__TASK INPUT__.
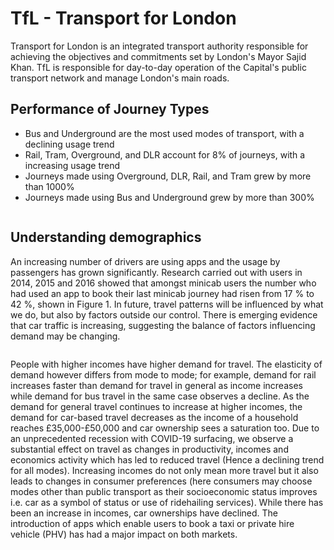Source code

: # TfL - Transport for London
Transport for London is an integrated transport authority responsible for achieving the objectives and commitments set by London's Mayor Sajid Khan. TfL is responsible for day-to-day operation of the Capital's public transport network and manage London's main roads.

## Performance of Journey Types
- Bus and Underground are the most used modes of transport, with a declining usage trend
- Rail, Tram, Overground, and DLR account for 8% of journeys, with a increasing usage trend
- Journeys made using Overground, DLR, Rail, and Tram grew by more than 1000%
- Journeys made using Bus and Underground grew by more than 300%

![]()

## Understanding demographics
An increasing number of drivers are using apps and the usage by passengers has grown significantly. Research carried out with users in 2014, 2015 and 2016 showed that amongst minicab users the number who had used an app to book their last minicab journey had risen from 17 % to 42 %, shown in Figure 1. In future, travel patterns will be influenced by what we do, but also by factors outside our control. There is emerging evidence that car traffic is increasing, suggesting the balance of factors influencing demand may be changing.

![]()

People with higher incomes have higher demand for travel. The elasticity of demand however differs from mode to mode; for example, demand for rail increases faster than demand for travel in general as income increases while demand for bus travel in the same case observes a decline. As the demand for general travel continues to increase at higher incomes, the demand for car-based travel decreases as the income of a household reaches £35,000-£50,000 and car ownership sees a saturation too. Due to an unprecedented recession with COVID-19 surfacing, we observe a substantial effect on travel as changes in productivity, incomes and economics activity which has led to reduced travel (Hence a declining trend for all modes). Increasing incomes do not only mean more travel but it also leads to changes in consumer preferences (here consumers may choose modes other than public transport as their socioeconomic status improves i.e. car as a symbol of status or use of ridehailing services). While there has been an increase in incomes, car ownerships have declined. The introduction of apps which enable users to book a taxi or private hire vehicle (PHV) has had a major impact on both markets.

__TASK GOAL__. The records above should be repeated exactly, with every picture omitted.

__EXPECTED OUTPUT__.
Source code

: # TfL - Transport for London
Transport for London is an integrated transport authority responsible for achieving the objectives and commitments set by London's Mayor Sajid Khan. TfL is responsible for day-to-day operation of the Capital's public transport network and manage London's main roads.

## Performance of Journey Types
- Bus and Underground are the most used modes of transport, with a declining usage trend
- Rail, Tram, Overground, and DLR account for 8% of journeys, with a increasing usage trend
- Journeys made using Overground, DLR, Rail, and Tram grew by more than 1000%
- Journeys made using Bus and Underground grew by more than 300%

![]()

## Understanding demographics
An increasing number of drivers are using apps and the usage by passengers has grown significantly. Research carried out with users in 2014, 2015 and 2016 showed that amongst minicab users the number who had used an app to book their last minicab journey had risen from 17 % to 42 %, shown in Figure 1. In future, travel patterns will be influenced by what we do, but also by factors outside our control. There is emerging evidence that car traffic is increasing, suggesting the balance of factors influencing demand may be changing.

![]()

People with higher incomes have higher demand for travel. The elasticity of demand however differs from mode to mode; for example, demand for rail increases faster than demand for travel in general as income increases while demand for bus travel in the same case observes a decline. As the demand for general travel continues to increase at higher incomes, the demand for car-based travel decreases as the income of a household reaches £35,000-£50,000 and car ownership sees a saturation too. Due to an unprecedented recession with COVID-19 surfacing, we observe a substantial effect on travel as changes in productivity, incomes and economics activity which has led to reduced travel (Hence a declining trend for all modes). Increasing incomes do not only mean more travel but it also leads to changes in consumer preferences (here consumers may choose modes other than public transport as their socioeconomic status improves i.e. car as a symbol of status or use of ridehailing services). While there has been an increase in incomes, car ownerships have declined. The introduction of apps which enable users to book a taxi or private hire vehicle (PHV) has had a major impact on both markets.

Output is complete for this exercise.